• **EXERCISE DIRECTIONS**
Set down every entry exactly as given. Pictures are to be left out.

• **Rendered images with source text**
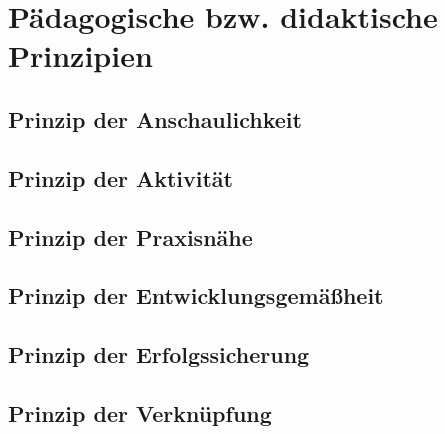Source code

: \chapter{Pädagogische bzw. didaktische Prinzipien}

\section{Prinzip der Anschaulichkeit}



\section{Prinzip der Aktivität}


\section{Prinzip der Praxisnähe}


\section{Prinzip der Entwicklungsgemäßheit}


\section{Prinzip der Erfolgssicherung}


\section{Prinzip der Verknüpfung}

• **REPLY TO THE TASK**
Source code

: \chapter{Pädagogische bzw. didaktische Prinzipien}

\section{Prinzip der Anschaulichkeit}



\section{Prinzip der Aktivität}


\section{Prinzip der Praxisnähe}


\section{Prinzip der Entwicklungsgemäßheit}


\section{Prinzip der Erfolgssicherung}


\section{Prinzip der Verknüpfung}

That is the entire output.